DIRECTIONS FOR THIS TASK: Word for word, restate the records that come next, omitting the images.

──────────

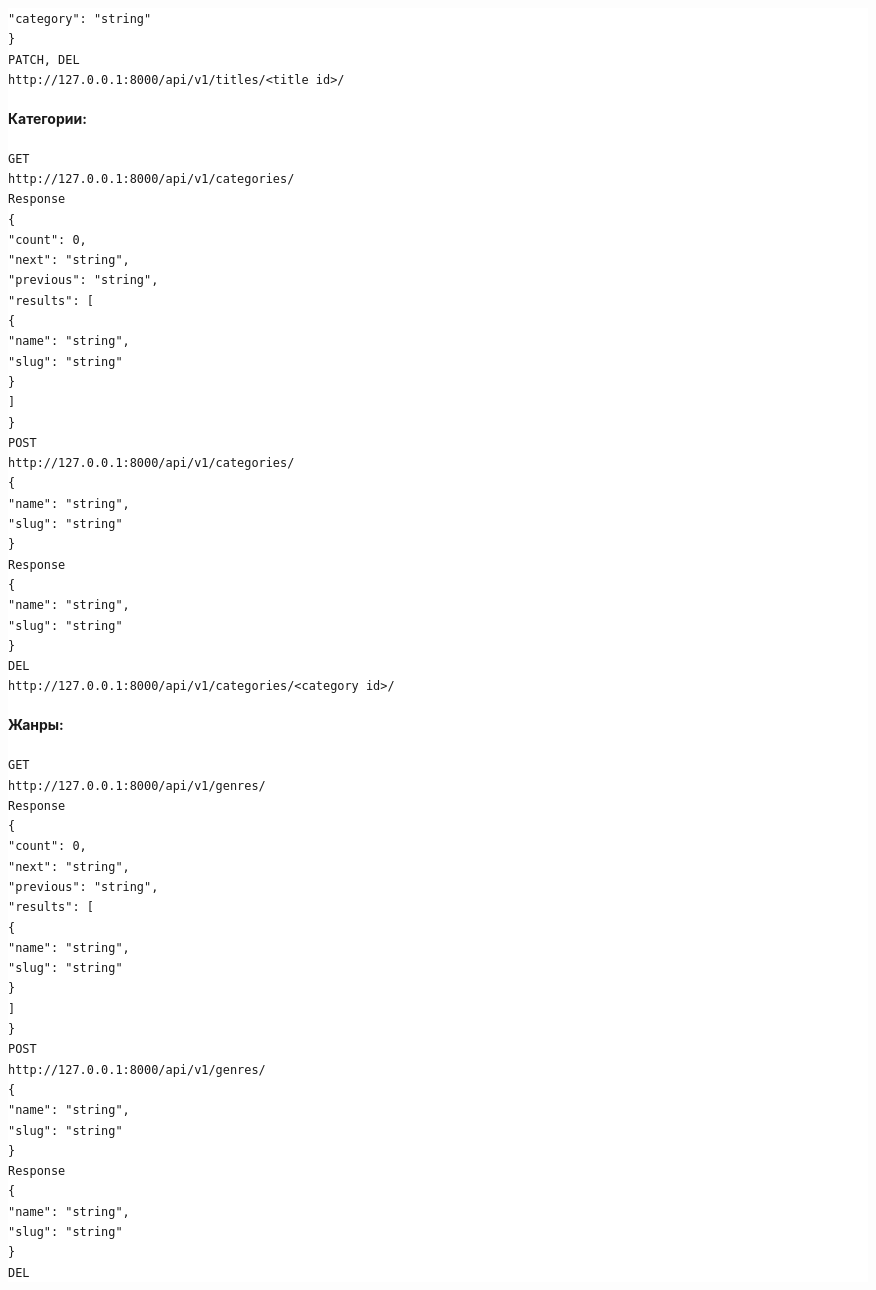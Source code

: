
 ```
"category": "string"
}
PATCH, DEL
http://127.0.0.1:8000/api/v1/titles/<title id>/
```
#### Категории:
```
GET
http://127.0.0.1:8000/api/v1/categories/
Response
{
"count": 0,
"next": "string",
"previous": "string",
"results": [
{
"name": "string",
"slug": "string"
}
]
}
POST
http://127.0.0.1:8000/api/v1/categories/
{
"name": "string",
"slug": "string"
}
Response
{
"name": "string",
"slug": "string"
}
DEL
http://127.0.0.1:8000/api/v1/categories/<category id>/
```
#### Жанры:
```
GET
http://127.0.0.1:8000/api/v1/genres/
Response
{
"count": 0,
"next": "string",
"previous": "string",
"results": [
{
"name": "string",
"slug": "string"
}
]
}
POST
http://127.0.0.1:8000/api/v1/genres/
{
"name": "string",
"slug": "string"
}
Response
{
"name": "string",
"slug": "string"
}
DEL
```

──────────

SOLUTION FOR THIS PROBLEM:
Source code

:
 ```
"category": "string"
}
PATCH, DEL
http://127.0.0.1:8000/api/v1/titles/<title id>/
```
#### Категории:
```
GET
http://127.0.0.1:8000/api/v1/categories/
Response
{
"count": 0,
"next": "string",
"previous": "string",
"results": [
{
"name": "string",
"slug": "string"
}
]
}
POST
http://127.0.0.1:8000/api/v1/categories/
{
"name": "string",
"slug": "string"
}
Response
{
"name": "string",
"slug": "string"
}
DEL
http://127.0.0.1:8000/api/v1/categories/<category id>/
```
#### Жанры:
```
GET
http://127.0.0.1:8000/api/v1/genres/
Response
{
"count": 0,
"next": "string",
"previous": "string",
"results": [
{
"name": "string",
"slug": "string"
}
]
}
POST
http://127.0.0.1:8000/api/v1/genres/
{
"name": "string",
"slug": "string"
}
Response
{
"name": "string",
"slug": "string"
}
DEL
```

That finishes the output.